==== TASK DATA
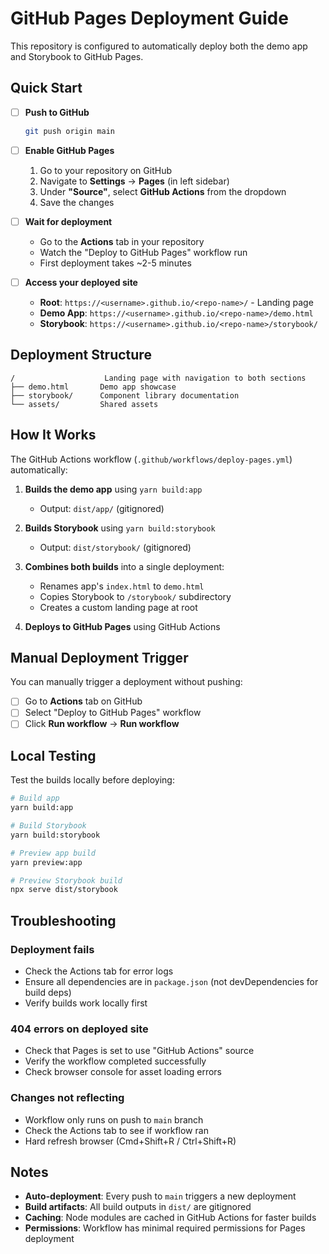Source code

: # GitHub Pages Deployment Guide

This repository is configured to automatically deploy both the demo app and Storybook to GitHub Pages.

## Quick Start

- [ ] **Push to GitHub**
  ```bash
  git push origin main
  ```

- [ ] **Enable GitHub Pages**
  1. Go to your repository on GitHub
  2. Navigate to **Settings** → **Pages** (in left sidebar)
  3. Under **"Source"**, select **GitHub Actions** from the dropdown
  4. Save the changes

- [ ] **Wait for deployment**
  - Go to the **Actions** tab in your repository
  - Watch the "Deploy to GitHub Pages" workflow run
  - First deployment takes ~2-5 minutes

- [ ] **Access your deployed site**
  - **Root**: `https://<username>.github.io/<repo-name>/` - Landing page
  - **Demo App**: `https://<username>.github.io/<repo-name>/demo.html`
  - **Storybook**: `https://<username>.github.io/<repo-name>/storybook/`

## Deployment Structure

```
/                    Landing page with navigation to both sections
├── demo.html       Demo app showcase
├── storybook/      Component library documentation
└── assets/         Shared assets
```

## How It Works

The GitHub Actions workflow (`.github/workflows/deploy-pages.yml`) automatically:

1. **Builds the demo app** using `yarn build:app`
   - Output: `dist/app/` (gitignored)

2. **Builds Storybook** using `yarn build:storybook`
   - Output: `dist/storybook/` (gitignored)

3. **Combines both builds** into a single deployment:
   - Renames app's `index.html` to `demo.html`
   - Copies Storybook to `/storybook/` subdirectory
   - Creates a custom landing page at root

4. **Deploys to GitHub Pages** using GitHub Actions

## Manual Deployment Trigger

You can manually trigger a deployment without pushing:

- [ ] Go to **Actions** tab on GitHub
- [ ] Select "Deploy to GitHub Pages" workflow
- [ ] Click **Run workflow** → **Run workflow**

## Local Testing

Test the builds locally before deploying:

```bash
# Build app
yarn build:app

# Build Storybook
yarn build:storybook

# Preview app build
yarn preview:app

# Preview Storybook build
npx serve dist/storybook
```

## Troubleshooting

### Deployment fails
- Check the Actions tab for error logs
- Ensure all dependencies are in `package.json` (not devDependencies for build deps)
- Verify builds work locally first

### 404 errors on deployed site
- Check that Pages is set to use "GitHub Actions" source
- Verify the workflow completed successfully
- Check browser console for asset loading errors

### Changes not reflecting
- Workflow only runs on push to `main` branch
- Check the Actions tab to see if workflow ran
- Hard refresh browser (Cmd+Shift+R / Ctrl+Shift+R)

## Notes

- **Auto-deployment**: Every push to `main` triggers a new deployment
- **Build artifacts**: All build outputs in `dist/` are gitignored
- **Caching**: Node modules are cached in GitHub Actions for faster builds
- **Permissions**: Workflow has minimal required permissions for Pages deployment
========
WORK TO COMPLETE => Transcribe all of the entries word for word, but skip any pictures they contain.

EXERCISE SOLUTION =>
Source code

: # GitHub Pages Deployment Guide

This repository is configured to automatically deploy both the demo app and Storybook to GitHub Pages.

## Quick Start

- [ ] **Push to GitHub**
  ```bash
  git push origin main
  ```

- [ ] **Enable GitHub Pages**
  1. Go to your repository on GitHub
  2. Navigate to **Settings** → **Pages** (in left sidebar)
  3. Under **"Source"**, select **GitHub Actions** from the dropdown
  4. Save the changes

- [ ] **Wait for deployment**
  - Go to the **Actions** tab in your repository
  - Watch the "Deploy to GitHub Pages" workflow run
  - First deployment takes ~2-5 minutes

- [ ] **Access your deployed site**
  - **Root**: `https://<username>.github.io/<repo-name>/` - Landing page
  - **Demo App**: `https://<username>.github.io/<repo-name>/demo.html`
  - **Storybook**: `https://<username>.github.io/<repo-name>/storybook/`

## Deployment Structure

```
/                    Landing page with navigation to both sections
├── demo.html       Demo app showcase
├── storybook/      Component library documentation
└── assets/         Shared assets
```

## How It Works

The GitHub Actions workflow (`.github/workflows/deploy-pages.yml`) automatically:

1. **Builds the demo app** using `yarn build:app`
   - Output: `dist/app/` (gitignored)

2. **Builds Storybook** using `yarn build:storybook`
   - Output: `dist/storybook/` (gitignored)

3. **Combines both builds** into a single deployment:
   - Renames app's `index.html` to `demo.html`
   - Copies Storybook to `/storybook/` subdirectory
   - Creates a custom landing page at root

4. **Deploys to GitHub Pages** using GitHub Actions

## Manual Deployment Trigger

You can manually trigger a deployment without pushing:

- [ ] Go to **Actions** tab on GitHub
- [ ] Select "Deploy to GitHub Pages" workflow
- [ ] Click **Run workflow** → **Run workflow**

## Local Testing

Test the builds locally before deploying:

```bash
# Build app
yarn build:app

# Build Storybook
yarn build:storybook

# Preview app build
yarn preview:app

# Preview Storybook build
npx serve dist/storybook
```

## Troubleshooting

### Deployment fails
- Check the Actions tab for error logs
- Ensure all dependencies are in `package.json` (not devDependencies for build deps)
- Verify builds work locally first

### 404 errors on deployed site
- Check that Pages is set to use "GitHub Actions" source
- Verify the workflow completed successfully
- Check browser console for asset loading errors

### Changes not reflecting
- Workflow only runs on push to `main` branch
- Check the Actions tab to see if workflow ran
- Hard refresh browser (Cmd+Shift+R / Ctrl+Shift+R)

## Notes

- **Auto-deployment**: Every push to `main` triggers a new deployment
- **Build artifacts**: All build outputs in `dist/` are gitignored
- **Caching**: Node modules are cached in GitHub Actions for faster builds
- **Permissions**: Workflow has minimal required permissions for Pages deployment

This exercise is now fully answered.